Characterisation of a patient-derived iPSC-based model for studying the blood-brain barrier in Alzheimer's disease.

The blood-brain barrier (BBB) comprised of the brain capillary endothelial cells (BCECs), with its tight junctions (TJ), transporters and receptors, regulates the passage of solutes, such as nutrients, metabolites, and xenobiotics, including drugs. In Alzheimer's disease (AD), characterised by the accumulation of amyloid-β peptide (Aβ) and the formation of hyperphosphorylated tau aggregates, a compromised BBB integrity was reported. There is a lack of knowledge about the effects of tau pathology on BBB function in AD. Advances in developing BBB models using human induced pluripotent stem cell (hiPSC)-derived BCECs have opened a new avenue for investigating AD-related changes in BBB functional integrity.

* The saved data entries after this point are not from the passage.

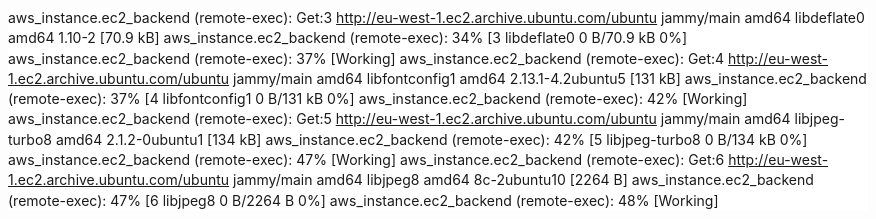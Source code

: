 aws_instance.ec2_backend (remote-exec): Get:3 http://eu-west-1.ec2.archive.ubuntu.com/ubuntu jammy/main amd64 libdeflate0 amd64 1.10-2 [70.9 kB]
aws_instance.ec2_backend (remote-exec): 34% [3 libdeflate0 0 B/70.9 kB 0%]
aws_instance.ec2_backend (remote-exec): 37% [Working]
aws_instance.ec2_backend (remote-exec): Get:4 http://eu-west-1.ec2.archive.ubuntu.com/ubuntu jammy/main amd64 libfontconfig1 amd64 2.13.1-4.2ubuntu5 [131 kB]
aws_instance.ec2_backend (remote-exec): 37% [4 libfontconfig1 0 B/131 kB 0%]
aws_instance.ec2_backend (remote-exec): 42% [Working]
aws_instance.ec2_backend (remote-exec): Get:5 http://eu-west-1.ec2.archive.ubuntu.com/ubuntu jammy/main amd64 libjpeg-turbo8 amd64 2.1.2-0ubuntu1 [134 kB]
aws_instance.ec2_backend (remote-exec): 42% [5 libjpeg-turbo8 0 B/134 kB 0%]
aws_instance.ec2_backend (remote-exec): 47% [Working]
aws_instance.ec2_backend (remote-exec): Get:6 http://eu-west-1.ec2.archive.ubuntu.com/ubuntu jammy/main amd64 libjpeg8 amd64 8c-2ubuntu10 [2264 B]
aws_instance.ec2_backend (remote-exec): 47% [6 libjpeg8 0 B/2264 B 0%]
aws_instance.ec2_backend (remote-exec): 48% [Working]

Here, we characterised the BBB model derived from hiPSCs generated from an AD patient with a tau-related mutation (STBCi 062-A) versus the one based on a healthy person's cells (UKKi 011-A) in terms of mimicking AD-related changes in paracellular permeability, TJs, transporters, receptors and other proteins playing a role in BBB integrity. The STBCi 062-A-derived BCECs showed lower TEER values and increased permeability associated with downregulation of proteins regulating TJ organization and BBB integrity, as compared to UKKi 011-A-derived BCECs. We revealed AD-relevant increase in protein expression of efflux transporter BCRP and amino acid transporter ASCT1, as well as transferrin receptor protein 1 in the STBCi 062-A-derived BCECs compared to UKKi 011-A-derived BCECs. The developed AD-patient-hiPSC-derived BCEC model possesses several important characteristics that recapitulate changes in BBB integrity in AD and can serve as a robust tool for developing AD treatments.